This, too, bugs me to no end. :) I've actually considered making --hook not
perform any wrapping, but I'm hoping that git-send-email can be fixed to not
do this. To be compliant with (admittedly old and obsoleted) email RFCs,
headers must be no longer than 78 characters, so I'm pretty sure what
git-send-email does is an unintentional side-effect.

> So we need to accept that the X-Developer-Signature line may be quite
> long and so may be re-encoded by a mail server or archiver.

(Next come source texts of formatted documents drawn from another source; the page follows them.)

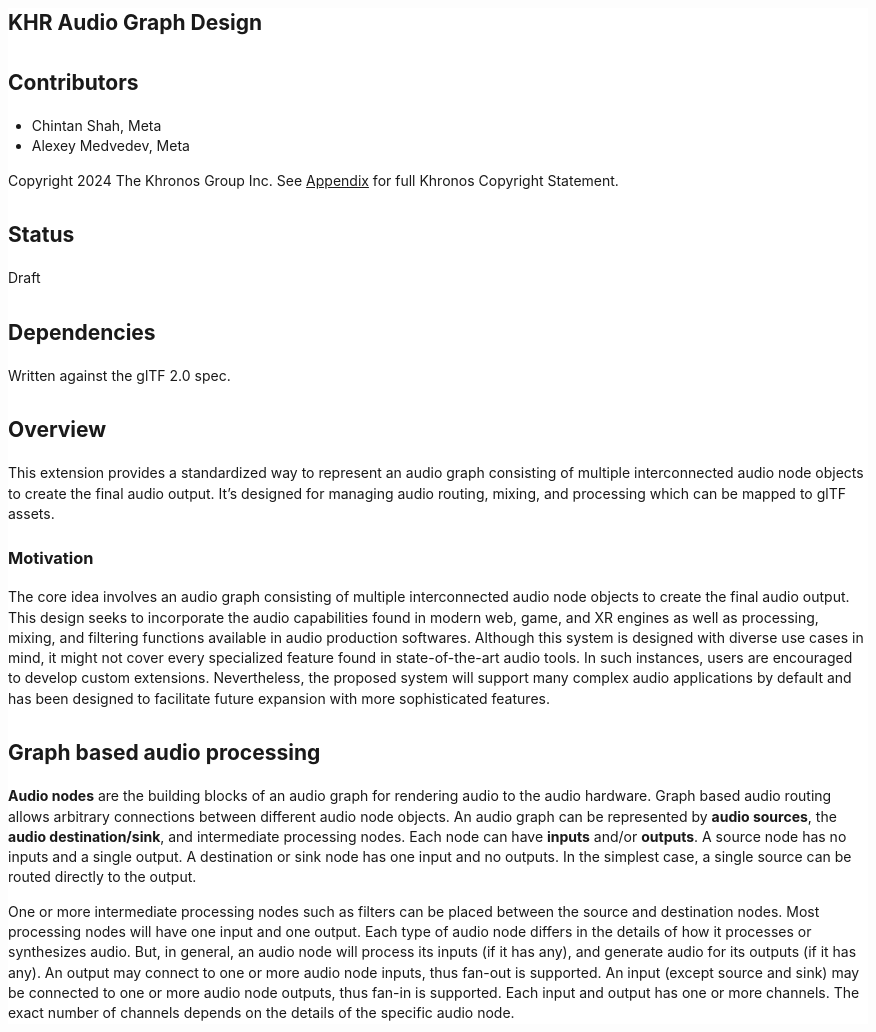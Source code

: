 

## KHR Audio Graph Design




## **Contributors**



* Chintan Shah, Meta
* Alexey Medvedev, Meta

Copyright 2024 The Khronos Group Inc.
See [Appendix](#appendix-full-khronos-copyright-statement) for full Khronos Copyright Statement.

## Status

Draft

## Dependencies

Written against the glTF 2.0 spec.

## Overview

This extension provides a standardized way to represent an audio graph consisting of multiple interconnected audio node objects to create the final audio output. It’s designed for managing audio routing, mixing, and processing which can be mapped to glTF assets.


### Motivation

The core idea involves an audio graph consisting of multiple interconnected audio node objects to create the final audio output. This design seeks to incorporate the audio capabilities found in modern web, game, and XR engines as well as processing, mixing, and filtering functions available in audio production softwares. Although this system is designed with diverse use cases in mind, it might not cover every specialized feature found in state-of-the-art audio tools. In such instances, users are encouraged to develop custom extensions. Nevertheless, the proposed system will support many complex audio applications by default and has been designed to facilitate future expansion with more sophisticated features.


## Graph based audio processing

**Audio nodes** are the building blocks of an audio graph for rendering audio to the audio hardware. Graph based audio routing allows arbitrary connections between different audio node objects. An audio graph can be represented by **audio sources**, the **audio destination/sink**, and intermediate processing nodes. Each node can have **inputs** and/or **outputs**. A source node has no inputs and a single output. A destination or sink node has one input and no outputs. In the simplest case, a single source can be routed directly to the output.

One or more intermediate processing nodes such as filters can be placed between the source and destination nodes. Most processing nodes will have one input and one output. Each type of audio node differs in the details of how it processes or synthesizes audio. But, in general, an audio node will process its inputs (if it has any), and generate audio for its outputs (if it has any). An output may connect to one or more audio node inputs, thus fan-out is supported. An input (except source and sink) may be connected to one or more audio node outputs, thus fan-in is supported. Each input and output has one or more channels. The exact number of channels depends on the details of the specific audio node.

Agreed, thanks for finding this.

>      @staticmethod
>      def _dkim_canonicalize_header(hval: bytes) -> bytes:

I think it would make sense to wrap this around in:

if hval.find(b'?q?') >= 0:

This will save unnecessary decoding/encoding/header parsing. Do you agree?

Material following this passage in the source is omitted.